See Dkt. 4, Exh. 1, at 7.

Olson points out that in 1996 the Wisconsin law prohibiting the possession of marijuana, Wis. Stat. § 961.41(3g) (e), provided a penalty of not more than six months' imprisonment. Section 961.48 provided a double penalty for a second offense, which would have raised the possible term of imprisonment on Olson's second conviction to 12 months. Since neither crime was punishable by imprisonment for a term exceeding twelve months, the government did not present evidence to the grand jury establishing probable cause for an element of a § 922(g)(1) offense.

The government conceded the point in a July 9, 2003 letter and will seek a superseding indictment to correct this error when the grand jury convenes on July 16, 2003. Since it appears that the only change will be the use of a different prior conviction as a predicate for Count 1, the return of the superseding indictment less than 30 days before the scheduled jury trial would not run afoul of 18 U.S. § 3161(c)(2). See United States v. Rojas-Contreras, 473 U.S. 231, 237 (1985); United States v. Hemmings, 258 F.3d 587, 592 (7th Cir. 2001). This court will arraign Olson on the superseding indictment at the final pretrial conference on July 18, 2003 and give both sides a chance to be heard on whether the ends of justice require a continuance; the court's position, however, is that trial on all charges against Olson will begin July 28, 2003.

II. Motion To Dismiss Count 3

A. Failure To State an Offense

Count 3 is a § 853 forfeiture count which charges that
As a result of the offenses charged in Count Two of this indictment, the defendant, Lawrence L. Olson, shall forfeit to the United States . . . his right, title and interest in all property, real and personal, involved in the above-listed offense, and all property traceable to such offense, including but not limited to the following:. . ."

Count 2 charges Olson with possessing marijuana with intent to distribute it.

21 U.S.C. § 853 provides that any person convicted of such a drug offense shall forfeit to the United States "any property constituting or derived from any proceeds the person obtained . . . as the result of the such violation" and "any of the person's property used . . . in any manner or part, to commit or to facilitate commission of, such violation."

As a basis for dismissal, Olson alleges a fatal lack of correspondence between Count 3 and § 853. The statute says "constituting or derived from any proceeds . . . obtained . . . as a result of such violation," but the charge says "property traceable to such offense." The statute says "used . . . to commit, or to facilitate the commission of such violation," but the charge says "involved in the above-listed offense." Olson contends that the terms used by the government in Count 3 are not sufficiently synonymous with the terms used in § 853. Indeed, says he, they are "unclear and ambiguous," dkt. 30 at 2, and they fail to provide him notice of the reason why the government is asserting the his property is subject to forfeiture, dkt. 36 at 1.

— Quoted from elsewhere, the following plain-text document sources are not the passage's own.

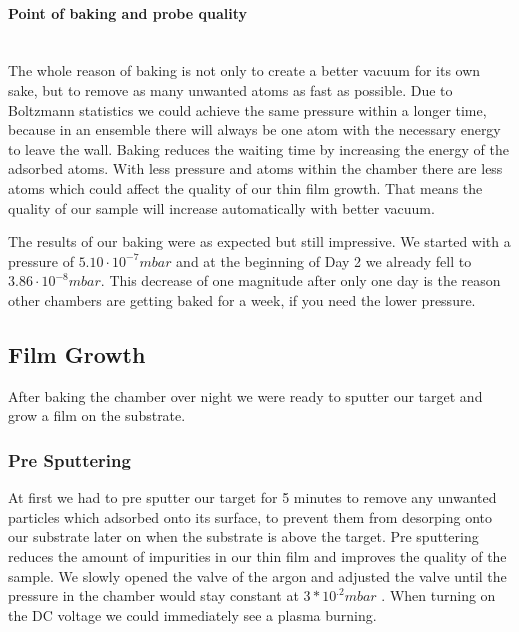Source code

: \documentclass[]{article}
\begin{document}
\paragraph{Point of baking and probe quality} \mbox{} \\
The whole reason of baking is not only to create a better vacuum for its own sake, but to remove as many unwanted atoms as fast as possible. Due to Boltzmann statistics we could achieve the same pressure within a longer time, because in an ensemble there will always be one atom with the necessary energy to leave the wall. Baking reduces the waiting time by increasing the energy of the adsorbed atoms.
With less pressure and atoms within the chamber there are less atoms which could affect the quality of our thin film growth. That means the quality of our sample will increase automatically with better vacuum.

The results of our baking were as expected but still impressive. We started with a pressure of $5.10 \cdot 10^{-7} mbar$ and at the beginning of Day 2 we already fell to $3.86 \cdot 10^{-8} mbar $. This decrease of one magnitude after only one day is the reason other chambers are getting baked for a week, if you need the lower pressure.

\subsection{Film Growth}
After baking the chamber over night we were ready to sputter our target and grow a film on the substrate. 

\subsubsection{Pre Sputtering}
At first we had to pre sputter our target for 5 minutes to remove any unwanted particles which adsorbed onto its surface, to prevent them from desorping onto our substrate later on when the substrate is above the target. Pre sputtering reduces the amount of impurities in our thin film and improves the quality of the sample.  We slowly opened the valve of the argon and adjusted the valve until the pressure in the chamber would stay constant at $3*10^{.2}mbar$ . When turning on the DC voltage we could immediately see a plasma burning.
\end{document}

Olson reads F.R.Cr.P. 7(c)(1) and (2) conjunctively to argue that a criminal forfeiture count must meet the same requirements as any other charge in an indictment. The rule for criminal charges is that they must state all of the elements of the offense, inform the defendant of the nature of the charge so he can prepare a defense, and be sufficiently specific to enable the defendant to plead jeopardy as a bar to future prosecution. See United States v. Agostino, 132 F.3d 1183, 1191 (7th Cir. 1997); United States v. Spears, 965 F.2d 262, 279 (7th Cir. 1992).

Rule 7(c)(1) provides that
"the indictment . . . must be a plain, concise, and definite written statement of the essential facts constituting the offense charged. . . ."
Rule 7(c)(2) provides that
No judgment of forfeiture may be entered in a criminal proceeding unless the indictment . . . provides notice that the defendant has an interest in property that is subject to forfeiture in accordance with the applicable statute.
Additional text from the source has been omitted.